:: What you have to do ::
Return each line of the entries that mentions the word "emoji".

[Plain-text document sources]
□ □ □ □ □ □ □
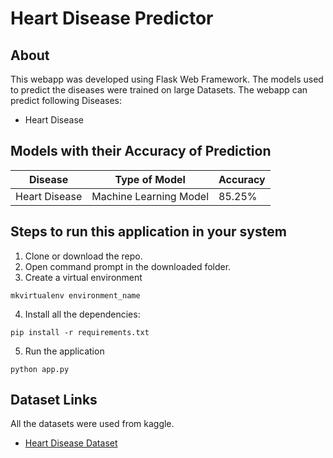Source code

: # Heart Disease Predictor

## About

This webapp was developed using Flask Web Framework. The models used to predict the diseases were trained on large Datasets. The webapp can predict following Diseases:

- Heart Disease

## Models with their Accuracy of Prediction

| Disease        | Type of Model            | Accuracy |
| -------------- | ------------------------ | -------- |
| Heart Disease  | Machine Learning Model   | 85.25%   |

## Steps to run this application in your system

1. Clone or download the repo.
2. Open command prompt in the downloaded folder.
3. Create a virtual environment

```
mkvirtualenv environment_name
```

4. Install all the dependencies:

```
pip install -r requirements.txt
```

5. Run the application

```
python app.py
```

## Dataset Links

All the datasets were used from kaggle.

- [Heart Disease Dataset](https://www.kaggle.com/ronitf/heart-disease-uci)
□ □ □ □ □ □ □
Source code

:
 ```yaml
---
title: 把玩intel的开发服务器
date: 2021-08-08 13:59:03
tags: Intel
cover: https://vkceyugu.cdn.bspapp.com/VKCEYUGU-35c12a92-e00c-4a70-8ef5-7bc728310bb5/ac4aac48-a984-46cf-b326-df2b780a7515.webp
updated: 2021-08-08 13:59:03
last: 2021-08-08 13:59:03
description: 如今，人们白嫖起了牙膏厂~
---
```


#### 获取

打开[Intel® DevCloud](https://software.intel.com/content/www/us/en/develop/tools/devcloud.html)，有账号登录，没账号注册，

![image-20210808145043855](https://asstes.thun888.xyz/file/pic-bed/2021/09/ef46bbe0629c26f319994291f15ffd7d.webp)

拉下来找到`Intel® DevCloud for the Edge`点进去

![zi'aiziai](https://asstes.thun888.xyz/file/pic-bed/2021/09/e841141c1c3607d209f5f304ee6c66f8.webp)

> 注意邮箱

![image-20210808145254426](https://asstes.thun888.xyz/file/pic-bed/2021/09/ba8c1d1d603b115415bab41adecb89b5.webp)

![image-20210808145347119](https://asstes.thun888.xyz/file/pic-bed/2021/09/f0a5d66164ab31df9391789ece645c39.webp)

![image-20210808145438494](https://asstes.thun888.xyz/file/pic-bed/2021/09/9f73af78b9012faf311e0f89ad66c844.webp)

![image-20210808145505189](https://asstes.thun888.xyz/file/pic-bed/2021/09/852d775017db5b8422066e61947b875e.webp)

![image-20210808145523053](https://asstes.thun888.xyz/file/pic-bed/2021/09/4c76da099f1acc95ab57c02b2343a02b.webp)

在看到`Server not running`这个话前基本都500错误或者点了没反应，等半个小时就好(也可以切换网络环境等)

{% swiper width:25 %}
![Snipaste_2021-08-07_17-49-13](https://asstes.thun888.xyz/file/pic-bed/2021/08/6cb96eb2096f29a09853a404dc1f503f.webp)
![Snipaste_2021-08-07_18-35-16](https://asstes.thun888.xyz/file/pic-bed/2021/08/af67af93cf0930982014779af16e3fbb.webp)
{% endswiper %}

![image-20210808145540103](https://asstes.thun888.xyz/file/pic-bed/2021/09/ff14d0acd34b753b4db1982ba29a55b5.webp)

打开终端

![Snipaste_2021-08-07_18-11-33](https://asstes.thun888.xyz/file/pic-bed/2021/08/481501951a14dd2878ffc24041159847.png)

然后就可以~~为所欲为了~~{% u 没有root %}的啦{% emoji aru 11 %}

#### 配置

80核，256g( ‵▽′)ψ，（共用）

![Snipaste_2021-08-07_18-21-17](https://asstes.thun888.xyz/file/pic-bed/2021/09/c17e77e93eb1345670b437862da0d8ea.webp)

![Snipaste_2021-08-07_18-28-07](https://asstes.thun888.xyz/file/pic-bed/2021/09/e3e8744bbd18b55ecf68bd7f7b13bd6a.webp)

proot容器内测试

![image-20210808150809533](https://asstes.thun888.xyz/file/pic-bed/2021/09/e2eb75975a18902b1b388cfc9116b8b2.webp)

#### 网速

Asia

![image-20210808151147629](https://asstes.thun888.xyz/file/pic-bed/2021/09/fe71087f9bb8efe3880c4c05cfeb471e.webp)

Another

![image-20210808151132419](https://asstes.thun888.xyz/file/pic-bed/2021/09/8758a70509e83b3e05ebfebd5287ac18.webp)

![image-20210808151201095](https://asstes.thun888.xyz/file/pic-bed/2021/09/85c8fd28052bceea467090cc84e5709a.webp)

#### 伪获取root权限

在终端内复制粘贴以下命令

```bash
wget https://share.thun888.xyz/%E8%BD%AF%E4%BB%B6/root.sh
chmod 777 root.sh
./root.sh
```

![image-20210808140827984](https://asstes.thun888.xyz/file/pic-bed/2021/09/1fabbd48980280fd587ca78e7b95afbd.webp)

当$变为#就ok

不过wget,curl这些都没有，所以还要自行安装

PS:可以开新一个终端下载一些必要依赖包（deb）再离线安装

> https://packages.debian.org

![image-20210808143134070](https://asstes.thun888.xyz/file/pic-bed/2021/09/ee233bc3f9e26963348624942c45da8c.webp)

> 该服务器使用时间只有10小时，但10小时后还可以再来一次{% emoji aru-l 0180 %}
□ □ □ □ □ □ □
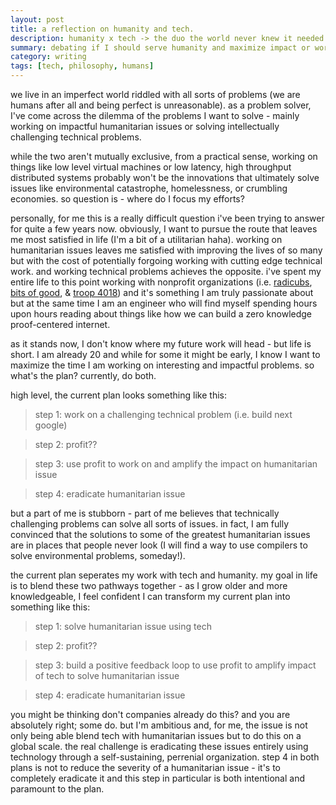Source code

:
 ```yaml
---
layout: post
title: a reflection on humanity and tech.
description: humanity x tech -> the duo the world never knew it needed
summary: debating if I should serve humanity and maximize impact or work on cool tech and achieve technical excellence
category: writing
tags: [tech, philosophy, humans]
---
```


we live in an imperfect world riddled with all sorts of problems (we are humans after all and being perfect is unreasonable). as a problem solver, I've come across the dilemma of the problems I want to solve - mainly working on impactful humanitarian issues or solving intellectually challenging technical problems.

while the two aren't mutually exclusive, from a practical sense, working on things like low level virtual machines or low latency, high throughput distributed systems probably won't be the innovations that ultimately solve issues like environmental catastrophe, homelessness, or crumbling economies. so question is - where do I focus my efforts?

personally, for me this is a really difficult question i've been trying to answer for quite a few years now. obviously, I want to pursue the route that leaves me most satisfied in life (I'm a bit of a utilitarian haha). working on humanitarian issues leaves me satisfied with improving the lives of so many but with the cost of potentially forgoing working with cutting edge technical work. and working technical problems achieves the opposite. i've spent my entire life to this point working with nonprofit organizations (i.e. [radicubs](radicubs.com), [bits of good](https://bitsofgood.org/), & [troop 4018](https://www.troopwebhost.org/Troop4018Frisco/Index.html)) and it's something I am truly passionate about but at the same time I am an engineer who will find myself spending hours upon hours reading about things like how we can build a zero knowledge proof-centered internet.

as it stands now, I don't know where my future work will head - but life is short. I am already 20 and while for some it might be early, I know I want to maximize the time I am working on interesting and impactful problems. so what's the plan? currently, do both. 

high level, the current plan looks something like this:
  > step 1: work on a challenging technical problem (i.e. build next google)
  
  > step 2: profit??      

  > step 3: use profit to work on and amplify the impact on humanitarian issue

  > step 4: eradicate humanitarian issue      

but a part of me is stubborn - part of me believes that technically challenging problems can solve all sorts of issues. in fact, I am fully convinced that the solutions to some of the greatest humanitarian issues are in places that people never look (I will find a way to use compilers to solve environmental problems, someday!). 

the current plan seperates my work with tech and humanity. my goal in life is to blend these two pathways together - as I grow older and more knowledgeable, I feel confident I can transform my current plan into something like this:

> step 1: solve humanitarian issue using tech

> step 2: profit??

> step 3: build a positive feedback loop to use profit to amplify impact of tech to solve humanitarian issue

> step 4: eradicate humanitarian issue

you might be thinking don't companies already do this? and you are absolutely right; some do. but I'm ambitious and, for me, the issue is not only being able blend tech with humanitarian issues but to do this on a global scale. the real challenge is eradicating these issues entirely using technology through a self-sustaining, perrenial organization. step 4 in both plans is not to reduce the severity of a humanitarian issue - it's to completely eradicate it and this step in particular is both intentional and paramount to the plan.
□ □ □ □ □ □ □
:: Output ::
然后就可以~~为所欲为了~~{% u 没有root %}的啦{% emoji aru 11 %}
> 该服务器使用时间只有10小时，但10小时后还可以再来一次{% emoji aru-l 0180 %}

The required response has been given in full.